- [Exercise]: Copy out each line of the data below in which the string "ímpares" appears.

==================================================

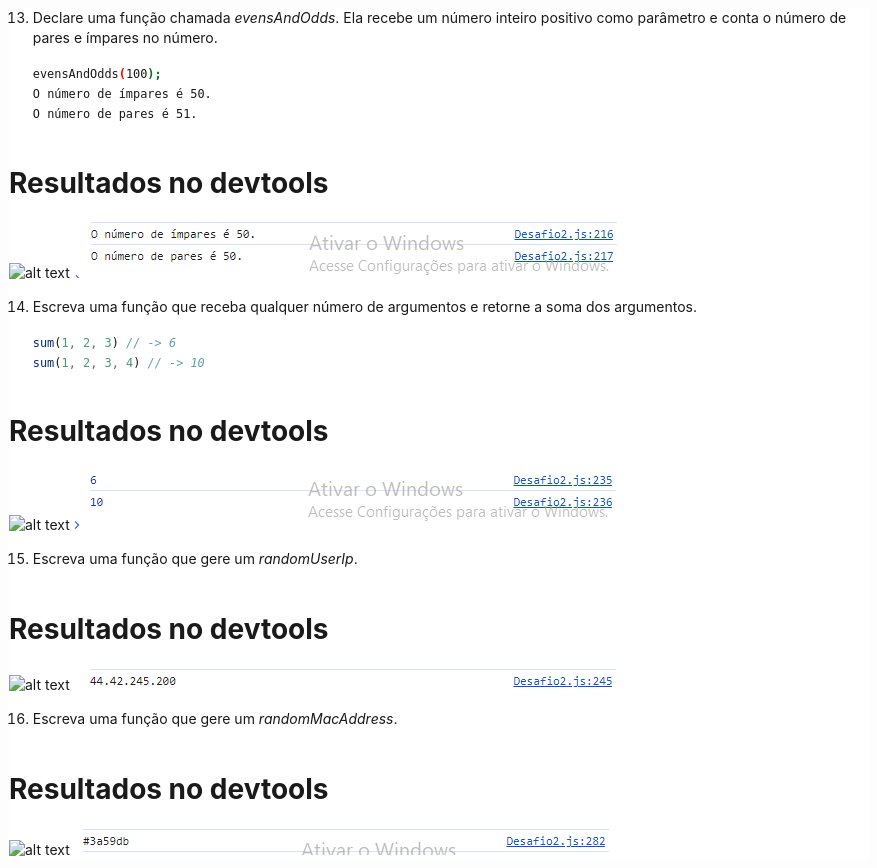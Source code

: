 13. Declare uma função chamada _evensAndOdds_. Ela recebe um número inteiro positivo como parâmetro e conta o número de pares e ímpares no número.

    ```sh
    evensAndOdds(100);
    O número de ímpares é 50.
    O número de pares é 51.
    ```

 # Resultados no devtools
![alt text](image-1.png)
<img src="./assets/img/image27.png">

14. Escreva uma função que receba qualquer número de argumentos e retorne a soma dos argumentos.

    ```js
    sum(1, 2, 3) // -> 6
    sum(1, 2, 3, 4) // -> 10
    ```

    
 # Resultados no devtools
![alt text](image.png)
<img src="./assets/img/image28.png">

15. Escreva uma função que gere um _randomUserIp_.


 # Resultados no devtools
![alt text](image-1.png)
<img src="./assets/img/image29.png">

16. Escreva uma função que gere um _randomMacAddress_.


 # Resultados no devtools
![alt text](image.png)
<img src="./assets/img/image30.png">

==================================================

- [Completed exercise]:
: 13. Declare uma função chamada _evensAndOdds_. Ela recebe um número inteiro positivo como parâmetro e conta o número de pares e ímpares no número.
    O número de ímpares é 50.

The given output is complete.